Here is a quote from the same article: "Gates said that even if young people don't know that salaries and job openings in computer science are on the rise, they're hooked on so much technology - cell phones, digital music players, instant messaging, Internet browsing - that it's puzzling why more don't want to grow up to be programmers." This brings up three interesting points.
- The salary issue. At least here in the Midwest, salaries are not on the rise, They are stable, but more important, they are lower than five years ago (simple supply and demand). Even though more people are returning to work, flat out and simple, there are fewer people interested in returning to a job doing programming.
- Bill seems to have a different view than I do on this concept. Just because young people are consumers of this technology, does not mean they want to be the one to make it work different in the future. They want it faster and cheaper but in general they want some one else to do all the hard work. Most of my children's friends could care less about working today. The fact is most of them do not have jobs, nor have their parents provided incentive for them to get to work. What we need are passionate developers, and from my perspective, young people are not passionate about much.
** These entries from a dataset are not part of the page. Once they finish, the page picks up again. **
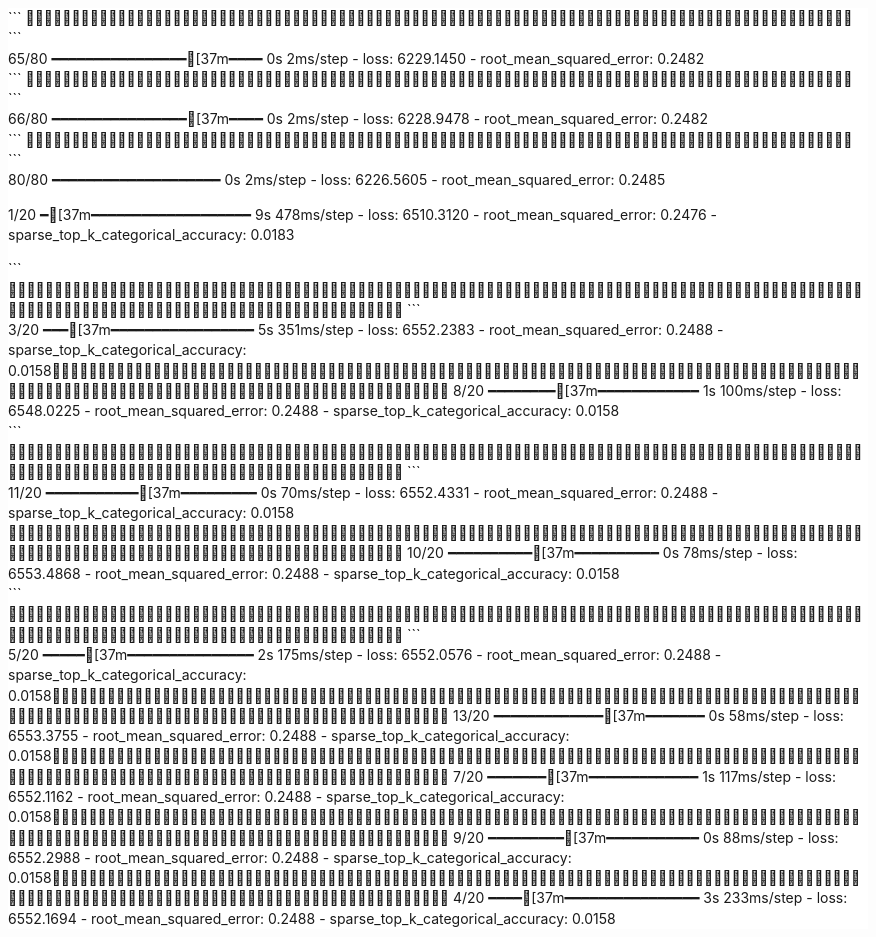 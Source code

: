 <div class="k-default-codeblock">
```

```
</div>
 65/80 ━━━━━━━━━━━━━━━━[37m━━━━  0s 2ms/step - loss: 6229.1450 - root_mean_squared_error: 0.2482

<div class="k-default-codeblock">
```

```
</div>
 66/80 ━━━━━━━━━━━━━━━━[37m━━━━  0s 2ms/step - loss: 6228.9478 - root_mean_squared_error: 0.2482

<div class="k-default-codeblock">
```

```
</div>
 80/80 ━━━━━━━━━━━━━━━━━━━━ 0s 2ms/step - loss: 6226.5605 - root_mean_squared_error: 0.2485


    
  1/20 ━[37m━━━━━━━━━━━━━━━━━━━  9s 478ms/step - loss: 6510.3120 - root_mean_squared_error: 0.2476 - sparse_top_k_categorical_accuracy: 0.0183

<div class="k-default-codeblock">
```

```
</div>
  3/20 ━━━[37m━━━━━━━━━━━━━━━━━  5s 351ms/step - loss: 6552.2383 - root_mean_squared_error: 0.2488 - sparse_top_k_categorical_accuracy: 0.0158
  8/20 ━━━━━━━━[37m━━━━━━━━━━━━  1s 100ms/step - loss: 6548.0225 - root_mean_squared_error: 0.2488 - sparse_top_k_categorical_accuracy: 0.0158

<div class="k-default-codeblock">
```

```
</div>
 11/20 ━━━━━━━━━━━[37m━━━━━━━━━  0s 70ms/step - loss: 6552.4331 - root_mean_squared_error: 0.2488 - sparse_top_k_categorical_accuracy: 0.0158 
 10/20 ━━━━━━━━━━[37m━━━━━━━━━━  0s 78ms/step - loss: 6553.4868 - root_mean_squared_error: 0.2488 - sparse_top_k_categorical_accuracy: 0.0158 

<div class="k-default-codeblock">
```

```
</div>
  5/20 ━━━━━[37m━━━━━━━━━━━━━━━  2s 175ms/step - loss: 6552.0576 - root_mean_squared_error: 0.2488 - sparse_top_k_categorical_accuracy: 0.0158
 13/20 ━━━━━━━━━━━━━[37m━━━━━━━  0s 58ms/step - loss: 6553.3755 - root_mean_squared_error: 0.2488 - sparse_top_k_categorical_accuracy: 0.0158
  7/20 ━━━━━━━[37m━━━━━━━━━━━━━  1s 117ms/step - loss: 6552.1162 - root_mean_squared_error: 0.2488 - sparse_top_k_categorical_accuracy: 0.0158
  9/20 ━━━━━━━━━[37m━━━━━━━━━━━  0s 88ms/step - loss: 6552.2988 - root_mean_squared_error: 0.2488 - sparse_top_k_categorical_accuracy: 0.0158
  4/20 ━━━━[37m━━━━━━━━━━━━━━━━  3s 233ms/step - loss: 6552.1694 - root_mean_squared_error: 0.2488 - sparse_top_k_categorical_accuracy: 0.0158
- The third point about his quote: programming alone is boring. Bill needs to stress all aspects of Computer Science including interacting with people, understanding their needs, translating needs to design, programming, testing, installation, and production support. So many people miss the mark and think Computer Science is only programming.
So my humble message to Bill Gates is this: you want to understand why this the next generation is apathetic, ask and you will get hours of discussion. This is my personal experience.




2 Comments:
I liked your analysis, especially the focus on people-orientation rathe than task-orientation - that's what seems to be "in" these days.
Part of the problem may be that Bill G has a different definition of "computer science" from the general public. For example my (antiquated) image of computer science is all about compiler writing and chip design, but Bill Gates was probably talking about people who can design new object models and protocols for communication between applications. The world needs at most a few hundred compiler writers and chip designers, most people understand that, so few want to aim for that kind of career.
Or perhaps Gates simply forgot that the general public's objectives are different from his - an increase in computer science students would allow him to skim off the cream, but most would-be students want a discipline which is less of a gamble (e.g. MBA).
By the way, your CAPTCHA is far too easy - in 2004 some California computer scientists announced an algorithm which read the vast majority of CAPTCHAs in use at the time, so robots can easily spam your blog.
But I like the .wav file for visually disabled users. I'll investigate this as an accessible way avoid the spam I get via my own site's email / feedback forms. Thanks!
Thanks Philip. Just so you know, the captcha might get solved programmatically, but I also moderate comments on the site, so no spam gets through.